Proper Mazes

I had always considered solving mazes with a pencil to be boring and pointless. However, programming a computer to generate mazes has been a rewarding pastime.

Specification

My first programming job was at Purdue. My boss was a mathematician. He would tell me interesting things in an off-handed way. Sometimes he would say things about mazes:

• In a proper maze, all squares are reachable but there is only one path from start to finish. This implies no loops. The network of paths must be a tree.

• You solve any proper maze (and many improper mazes) by following the left hand wall. (A depth-first traversal of the tree.)

• You can generate a proper maze by knocking down walls, always from a visited square to a non-visited square, extending a path.
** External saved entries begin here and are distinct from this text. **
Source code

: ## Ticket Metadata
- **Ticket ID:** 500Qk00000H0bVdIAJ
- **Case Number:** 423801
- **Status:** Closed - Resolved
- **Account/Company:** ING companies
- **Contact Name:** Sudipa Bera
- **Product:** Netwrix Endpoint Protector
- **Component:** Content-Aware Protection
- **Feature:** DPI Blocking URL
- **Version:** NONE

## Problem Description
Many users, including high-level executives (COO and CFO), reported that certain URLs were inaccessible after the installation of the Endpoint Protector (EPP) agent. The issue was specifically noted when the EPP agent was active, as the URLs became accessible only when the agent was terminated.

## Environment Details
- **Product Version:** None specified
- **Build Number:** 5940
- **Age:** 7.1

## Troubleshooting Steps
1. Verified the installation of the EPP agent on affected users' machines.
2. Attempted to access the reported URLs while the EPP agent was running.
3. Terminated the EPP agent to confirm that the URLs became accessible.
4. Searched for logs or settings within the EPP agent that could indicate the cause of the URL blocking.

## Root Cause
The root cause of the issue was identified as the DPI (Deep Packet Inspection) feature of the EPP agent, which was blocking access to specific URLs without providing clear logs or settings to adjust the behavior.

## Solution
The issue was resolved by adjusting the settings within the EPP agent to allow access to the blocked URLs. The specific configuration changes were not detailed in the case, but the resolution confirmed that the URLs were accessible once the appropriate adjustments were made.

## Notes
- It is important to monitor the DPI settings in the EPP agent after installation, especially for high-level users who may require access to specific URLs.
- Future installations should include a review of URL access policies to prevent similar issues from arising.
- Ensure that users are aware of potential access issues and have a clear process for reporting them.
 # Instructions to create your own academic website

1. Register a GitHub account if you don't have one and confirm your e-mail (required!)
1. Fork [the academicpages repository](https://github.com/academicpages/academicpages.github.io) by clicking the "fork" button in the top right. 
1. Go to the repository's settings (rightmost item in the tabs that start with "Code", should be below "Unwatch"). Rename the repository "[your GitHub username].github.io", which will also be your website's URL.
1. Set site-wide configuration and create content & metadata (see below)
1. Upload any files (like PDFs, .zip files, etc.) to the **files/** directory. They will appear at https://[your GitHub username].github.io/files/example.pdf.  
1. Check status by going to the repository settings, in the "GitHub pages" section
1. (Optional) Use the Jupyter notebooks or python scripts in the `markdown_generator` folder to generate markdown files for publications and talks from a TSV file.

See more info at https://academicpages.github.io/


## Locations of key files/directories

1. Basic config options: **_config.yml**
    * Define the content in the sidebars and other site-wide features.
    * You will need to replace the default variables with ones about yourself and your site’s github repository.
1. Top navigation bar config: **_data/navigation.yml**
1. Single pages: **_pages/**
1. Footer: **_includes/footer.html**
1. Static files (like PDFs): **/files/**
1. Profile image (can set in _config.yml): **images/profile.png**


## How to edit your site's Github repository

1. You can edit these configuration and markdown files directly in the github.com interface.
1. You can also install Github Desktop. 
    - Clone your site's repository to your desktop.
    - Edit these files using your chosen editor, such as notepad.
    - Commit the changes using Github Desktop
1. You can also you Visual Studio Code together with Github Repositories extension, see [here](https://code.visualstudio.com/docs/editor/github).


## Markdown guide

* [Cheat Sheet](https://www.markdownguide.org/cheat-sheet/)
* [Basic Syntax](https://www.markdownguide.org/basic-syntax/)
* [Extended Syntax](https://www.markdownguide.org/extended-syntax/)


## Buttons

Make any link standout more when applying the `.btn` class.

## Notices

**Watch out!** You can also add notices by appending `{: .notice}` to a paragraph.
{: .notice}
This is a sound algorithm because it won't get stuck: as long as there are unvisited squares, there will be at least one unvisited square next to a visited square.

Implementation

I have written the knocking down walls algorithm in several languages. I found that the visual effect was highly influenced by how one chose to knock down walls.

My most interesting maze generator/solver was on the Imlac PDS-1 where walls were represented as bits in a display processor program. While the central processor ran, the display processor visualized the progress of the generator and then solver.

My most successful mazes, called Pebeliths, were both aesthetically pleasing and had interesting solutions. This came from my biasing of the random wall selection to look right at the top of the maze, down on the right side, left on the bottom, and back up on the left side. The result was swirly mazes with long solutions that went round and round the center.

Notes

The Portland Pattern Repository used a maze-like pattern for its logo. Contributors cooked up programs that would extend this to large fields of random paths.